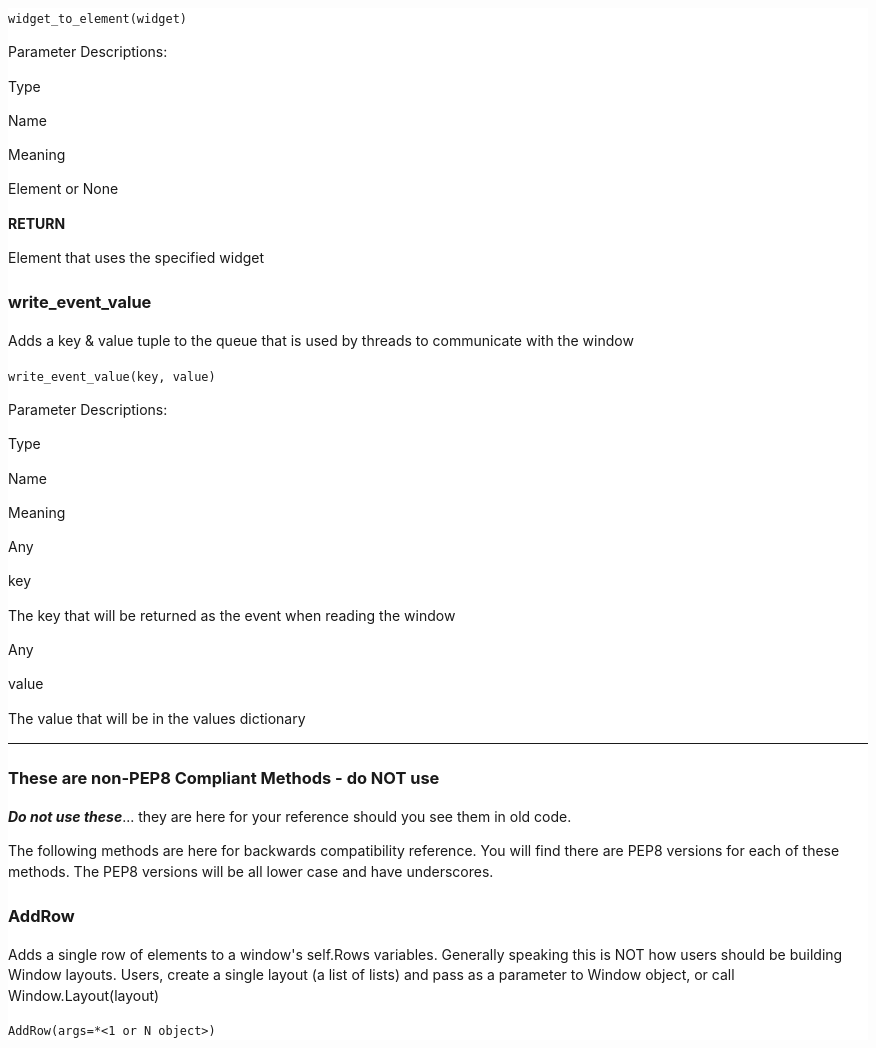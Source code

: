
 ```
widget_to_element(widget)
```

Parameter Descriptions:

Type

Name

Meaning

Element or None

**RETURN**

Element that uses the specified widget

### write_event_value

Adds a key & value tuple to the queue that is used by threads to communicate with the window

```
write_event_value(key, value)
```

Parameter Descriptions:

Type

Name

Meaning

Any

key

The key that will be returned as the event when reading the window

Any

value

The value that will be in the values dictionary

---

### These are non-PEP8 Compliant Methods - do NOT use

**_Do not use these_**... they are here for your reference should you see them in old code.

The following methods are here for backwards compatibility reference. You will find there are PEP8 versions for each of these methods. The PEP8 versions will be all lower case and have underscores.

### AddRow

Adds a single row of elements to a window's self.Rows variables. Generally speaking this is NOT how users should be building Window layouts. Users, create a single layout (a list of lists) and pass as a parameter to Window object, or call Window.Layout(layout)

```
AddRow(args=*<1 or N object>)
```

--------------------

» **Directions**: Return every line from the entries that holds the string "Adds".

» **Reply**:
Adds a key & value tuple to the queue that is used by threads to communicate with the window
Adds a single row of elements to a window's self.Rows variables. Generally speaking this is NOT how users should be building Window layouts. Users, create a single layout (a list of lists) and pass as a parameter to Window object, or call Window.Layout(layout)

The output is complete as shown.